I’ll start off by writing about some papers that really put me in mind of my own research into the experiences of only children.  Sarah Fox’s paper, ‘‘I thanked God for so great a Blessing’: Becoming a Grandparent in eighteenth-century England’ particularly struck a chord with me, as one of the questions I’ve been asking in my own research is how only children got on with their extended family, including grandparents, and Fox’s findings that grandparents have spoilt their grandchildren probably since time immemorial and often had great involvement in their grandchildren’s lives even if they didn’t get on with the middle generation accords well with my own findings from the two succeeding centuries.  I also loved her example of a wilful grand-daughter who got a love from her grandmother and a lot of frustration from her mother, who exasperatedly said she didn’t want any more children!

I’ve written about Maria Cannon’s work in a previous post and found her paper at this conference, ‘(Family) Life After Death: Parent-child relationships and domestic authority in England c. 1450-1620′, equally thought-provoking.  One of the two case studies Cannon presented was that of Anne Clifford, a seventeenth-century woman who was effectively an only child (she had had two brothers, but both had died in childhood) and had to fight for her inheritance after her father died when she was 15 and left his lands to his nephews rather than pass them to a woman, and therefore risking them passing on to her husband’s family.  I was particularly impressed by Anne’s close relationship with her mother, who helped her fight for her inheritance and generally provided advice, care, support and reassurance throughout her life.
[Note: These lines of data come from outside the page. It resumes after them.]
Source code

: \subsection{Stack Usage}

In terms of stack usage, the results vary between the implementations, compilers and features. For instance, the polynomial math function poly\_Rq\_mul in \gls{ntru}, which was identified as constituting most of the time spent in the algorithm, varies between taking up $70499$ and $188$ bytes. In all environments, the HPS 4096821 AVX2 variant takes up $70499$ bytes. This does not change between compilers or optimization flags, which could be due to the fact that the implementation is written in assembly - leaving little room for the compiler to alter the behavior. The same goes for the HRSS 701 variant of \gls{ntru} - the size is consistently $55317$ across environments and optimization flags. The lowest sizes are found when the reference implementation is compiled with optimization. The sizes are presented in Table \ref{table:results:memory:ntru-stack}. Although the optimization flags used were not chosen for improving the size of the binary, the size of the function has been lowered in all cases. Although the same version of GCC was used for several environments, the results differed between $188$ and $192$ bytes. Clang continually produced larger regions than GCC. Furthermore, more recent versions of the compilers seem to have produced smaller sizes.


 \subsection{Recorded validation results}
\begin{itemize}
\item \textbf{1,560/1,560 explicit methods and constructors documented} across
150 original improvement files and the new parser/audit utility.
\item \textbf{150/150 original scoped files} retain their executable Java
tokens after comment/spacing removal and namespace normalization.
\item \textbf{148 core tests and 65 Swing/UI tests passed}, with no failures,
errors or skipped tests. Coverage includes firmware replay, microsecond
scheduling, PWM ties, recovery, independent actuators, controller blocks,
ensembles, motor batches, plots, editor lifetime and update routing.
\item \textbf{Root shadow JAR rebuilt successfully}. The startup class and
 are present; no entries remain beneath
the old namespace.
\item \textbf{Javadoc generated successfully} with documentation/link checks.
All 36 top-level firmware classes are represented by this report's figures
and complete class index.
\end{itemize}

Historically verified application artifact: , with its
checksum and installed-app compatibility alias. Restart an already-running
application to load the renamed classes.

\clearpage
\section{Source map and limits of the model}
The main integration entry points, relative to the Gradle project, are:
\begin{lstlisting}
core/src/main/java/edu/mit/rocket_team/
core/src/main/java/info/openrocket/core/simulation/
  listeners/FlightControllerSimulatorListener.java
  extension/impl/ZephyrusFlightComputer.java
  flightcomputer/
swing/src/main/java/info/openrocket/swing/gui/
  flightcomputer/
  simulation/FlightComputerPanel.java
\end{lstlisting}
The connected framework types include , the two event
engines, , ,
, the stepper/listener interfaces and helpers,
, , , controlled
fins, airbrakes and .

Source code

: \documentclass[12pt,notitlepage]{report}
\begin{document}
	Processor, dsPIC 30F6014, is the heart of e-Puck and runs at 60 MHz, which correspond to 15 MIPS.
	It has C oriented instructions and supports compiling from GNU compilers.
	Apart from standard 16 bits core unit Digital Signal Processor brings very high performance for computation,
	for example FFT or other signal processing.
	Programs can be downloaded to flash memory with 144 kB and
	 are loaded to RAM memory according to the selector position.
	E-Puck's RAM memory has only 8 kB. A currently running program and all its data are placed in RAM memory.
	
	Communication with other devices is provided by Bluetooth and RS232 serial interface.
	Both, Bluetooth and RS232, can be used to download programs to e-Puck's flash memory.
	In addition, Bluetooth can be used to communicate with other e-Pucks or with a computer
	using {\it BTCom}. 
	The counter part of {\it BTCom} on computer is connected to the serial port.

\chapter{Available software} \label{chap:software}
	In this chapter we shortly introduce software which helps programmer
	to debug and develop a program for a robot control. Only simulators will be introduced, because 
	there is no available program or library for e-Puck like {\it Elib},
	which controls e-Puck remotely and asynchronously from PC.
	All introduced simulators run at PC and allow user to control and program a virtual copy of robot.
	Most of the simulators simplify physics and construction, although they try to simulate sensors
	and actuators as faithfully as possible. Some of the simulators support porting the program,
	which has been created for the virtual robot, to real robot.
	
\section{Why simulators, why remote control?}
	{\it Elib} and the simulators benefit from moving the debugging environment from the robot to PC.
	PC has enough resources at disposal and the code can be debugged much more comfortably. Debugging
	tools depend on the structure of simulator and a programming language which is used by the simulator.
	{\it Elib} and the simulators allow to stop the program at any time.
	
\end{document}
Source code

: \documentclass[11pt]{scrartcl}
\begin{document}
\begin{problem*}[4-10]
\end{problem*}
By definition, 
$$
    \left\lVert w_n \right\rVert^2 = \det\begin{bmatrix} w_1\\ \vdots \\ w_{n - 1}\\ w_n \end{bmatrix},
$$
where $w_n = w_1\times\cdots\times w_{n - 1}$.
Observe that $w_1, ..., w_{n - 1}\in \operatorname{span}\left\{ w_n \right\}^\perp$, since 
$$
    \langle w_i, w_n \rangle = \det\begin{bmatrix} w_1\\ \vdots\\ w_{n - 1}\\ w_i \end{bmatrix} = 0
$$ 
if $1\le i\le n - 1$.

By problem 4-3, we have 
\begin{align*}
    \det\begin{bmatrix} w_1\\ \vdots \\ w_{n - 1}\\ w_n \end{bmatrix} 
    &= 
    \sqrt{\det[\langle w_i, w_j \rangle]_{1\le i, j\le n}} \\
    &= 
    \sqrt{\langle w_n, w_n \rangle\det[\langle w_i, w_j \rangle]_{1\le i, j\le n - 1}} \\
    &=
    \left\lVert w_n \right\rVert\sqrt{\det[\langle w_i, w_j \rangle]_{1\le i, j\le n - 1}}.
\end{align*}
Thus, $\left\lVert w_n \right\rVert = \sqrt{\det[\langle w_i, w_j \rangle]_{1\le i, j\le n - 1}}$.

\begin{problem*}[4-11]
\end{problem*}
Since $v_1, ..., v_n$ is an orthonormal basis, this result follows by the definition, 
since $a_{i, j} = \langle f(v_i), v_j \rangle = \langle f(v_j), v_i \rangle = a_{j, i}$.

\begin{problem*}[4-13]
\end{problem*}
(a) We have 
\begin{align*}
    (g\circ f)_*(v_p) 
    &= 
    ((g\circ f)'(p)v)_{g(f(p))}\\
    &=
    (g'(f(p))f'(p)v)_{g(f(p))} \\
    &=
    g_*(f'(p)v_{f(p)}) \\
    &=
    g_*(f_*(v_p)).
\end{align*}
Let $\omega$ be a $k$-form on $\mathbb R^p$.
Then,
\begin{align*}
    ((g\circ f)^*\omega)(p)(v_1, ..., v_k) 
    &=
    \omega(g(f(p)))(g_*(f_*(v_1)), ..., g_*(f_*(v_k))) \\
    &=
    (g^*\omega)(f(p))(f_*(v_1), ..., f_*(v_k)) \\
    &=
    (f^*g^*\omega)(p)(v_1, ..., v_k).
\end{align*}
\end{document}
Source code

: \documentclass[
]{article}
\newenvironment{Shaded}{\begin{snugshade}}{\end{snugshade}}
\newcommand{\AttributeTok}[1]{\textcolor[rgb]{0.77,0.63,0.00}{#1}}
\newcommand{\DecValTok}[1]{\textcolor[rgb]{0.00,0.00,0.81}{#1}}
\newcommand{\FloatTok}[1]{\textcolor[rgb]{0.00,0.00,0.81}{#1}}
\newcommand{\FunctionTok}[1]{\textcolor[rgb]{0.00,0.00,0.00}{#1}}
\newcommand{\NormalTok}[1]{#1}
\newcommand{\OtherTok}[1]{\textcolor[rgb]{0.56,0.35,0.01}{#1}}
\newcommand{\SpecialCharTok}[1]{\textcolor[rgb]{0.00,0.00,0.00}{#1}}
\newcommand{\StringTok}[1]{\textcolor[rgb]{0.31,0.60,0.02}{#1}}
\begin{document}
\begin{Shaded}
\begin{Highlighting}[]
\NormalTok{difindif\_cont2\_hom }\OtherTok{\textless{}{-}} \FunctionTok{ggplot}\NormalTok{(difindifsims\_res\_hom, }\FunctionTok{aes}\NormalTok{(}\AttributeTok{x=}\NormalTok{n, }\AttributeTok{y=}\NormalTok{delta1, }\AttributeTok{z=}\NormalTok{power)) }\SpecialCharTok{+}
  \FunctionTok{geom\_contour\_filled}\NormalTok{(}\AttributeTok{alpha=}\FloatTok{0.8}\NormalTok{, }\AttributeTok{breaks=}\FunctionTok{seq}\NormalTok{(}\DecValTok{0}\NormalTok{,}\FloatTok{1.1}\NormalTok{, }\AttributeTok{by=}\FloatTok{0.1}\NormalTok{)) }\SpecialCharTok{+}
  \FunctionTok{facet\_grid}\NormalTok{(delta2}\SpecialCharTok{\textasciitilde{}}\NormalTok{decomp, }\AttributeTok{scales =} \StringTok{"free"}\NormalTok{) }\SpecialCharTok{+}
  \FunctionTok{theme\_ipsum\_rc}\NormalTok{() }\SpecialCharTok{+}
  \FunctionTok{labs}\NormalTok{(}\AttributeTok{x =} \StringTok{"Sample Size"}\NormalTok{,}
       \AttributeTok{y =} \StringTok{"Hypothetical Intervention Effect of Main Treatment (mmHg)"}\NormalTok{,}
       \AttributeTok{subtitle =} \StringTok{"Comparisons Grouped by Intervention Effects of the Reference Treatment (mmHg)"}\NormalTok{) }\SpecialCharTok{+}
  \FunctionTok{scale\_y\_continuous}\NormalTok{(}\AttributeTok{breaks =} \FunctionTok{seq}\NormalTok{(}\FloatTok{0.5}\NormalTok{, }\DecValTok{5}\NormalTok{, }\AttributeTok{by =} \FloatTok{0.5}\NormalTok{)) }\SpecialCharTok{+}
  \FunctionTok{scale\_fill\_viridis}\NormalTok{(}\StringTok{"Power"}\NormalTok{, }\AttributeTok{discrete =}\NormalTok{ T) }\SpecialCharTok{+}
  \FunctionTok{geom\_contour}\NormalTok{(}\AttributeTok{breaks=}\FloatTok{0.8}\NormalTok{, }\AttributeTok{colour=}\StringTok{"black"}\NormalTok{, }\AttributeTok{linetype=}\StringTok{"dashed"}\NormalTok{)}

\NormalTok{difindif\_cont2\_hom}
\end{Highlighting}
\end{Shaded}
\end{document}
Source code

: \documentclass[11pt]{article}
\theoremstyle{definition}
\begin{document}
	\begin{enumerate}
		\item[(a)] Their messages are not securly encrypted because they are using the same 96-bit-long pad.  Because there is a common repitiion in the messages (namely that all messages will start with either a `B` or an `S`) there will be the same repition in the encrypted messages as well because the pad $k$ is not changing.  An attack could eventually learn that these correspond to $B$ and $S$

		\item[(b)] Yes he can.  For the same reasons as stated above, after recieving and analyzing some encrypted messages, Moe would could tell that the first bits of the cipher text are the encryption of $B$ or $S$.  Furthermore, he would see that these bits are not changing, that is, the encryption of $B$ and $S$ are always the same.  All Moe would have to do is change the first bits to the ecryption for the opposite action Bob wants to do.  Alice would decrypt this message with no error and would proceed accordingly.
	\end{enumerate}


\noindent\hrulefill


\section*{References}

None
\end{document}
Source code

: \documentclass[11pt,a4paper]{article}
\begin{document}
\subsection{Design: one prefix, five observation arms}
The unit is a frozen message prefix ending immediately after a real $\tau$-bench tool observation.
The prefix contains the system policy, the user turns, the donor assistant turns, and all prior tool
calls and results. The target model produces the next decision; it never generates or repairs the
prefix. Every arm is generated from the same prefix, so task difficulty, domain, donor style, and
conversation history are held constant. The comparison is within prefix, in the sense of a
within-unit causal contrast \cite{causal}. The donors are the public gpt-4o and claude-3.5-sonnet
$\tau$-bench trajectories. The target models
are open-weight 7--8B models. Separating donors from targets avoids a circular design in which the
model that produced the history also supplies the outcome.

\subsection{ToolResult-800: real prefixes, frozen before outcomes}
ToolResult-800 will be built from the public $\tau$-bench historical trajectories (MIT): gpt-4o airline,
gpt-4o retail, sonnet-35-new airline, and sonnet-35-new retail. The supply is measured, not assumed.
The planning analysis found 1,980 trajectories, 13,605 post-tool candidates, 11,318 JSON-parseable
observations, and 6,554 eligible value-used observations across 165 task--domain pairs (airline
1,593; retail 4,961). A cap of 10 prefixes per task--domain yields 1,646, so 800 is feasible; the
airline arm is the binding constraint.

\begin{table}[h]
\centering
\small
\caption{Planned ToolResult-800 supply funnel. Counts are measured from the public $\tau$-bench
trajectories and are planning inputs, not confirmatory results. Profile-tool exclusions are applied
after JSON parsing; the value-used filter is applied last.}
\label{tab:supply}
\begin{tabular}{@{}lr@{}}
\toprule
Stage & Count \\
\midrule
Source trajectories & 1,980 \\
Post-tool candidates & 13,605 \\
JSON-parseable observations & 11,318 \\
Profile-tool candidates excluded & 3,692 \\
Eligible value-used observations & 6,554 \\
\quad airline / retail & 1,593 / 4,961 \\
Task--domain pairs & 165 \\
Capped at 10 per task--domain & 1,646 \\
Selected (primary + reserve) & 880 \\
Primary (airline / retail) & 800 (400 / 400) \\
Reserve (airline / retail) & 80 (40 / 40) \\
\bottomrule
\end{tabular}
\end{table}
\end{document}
Andrea Thompson’s paper, ‘‘Just a relationship?:’ Marriage in 1960s Scotland was also extremely interesting and useful.  Thompson interviewed women who had married in the early 1970s about what their expectations of marriage had been.  What really captivated me in this paper was that these women’s parents had been ambitious for them, and wanted them to ascend the social scale and have better lives than they had had - though within prescribed social expectations, with marriage always the endgame.  The women themselves had sought personal fulfilment in marriage.  A very interesting example was an only daughter (I wasn’t sure if she was the only child) of a very controlling mother - this woman had been adamant that she didn’t want to marry someone like her father, described as a quiet doormat.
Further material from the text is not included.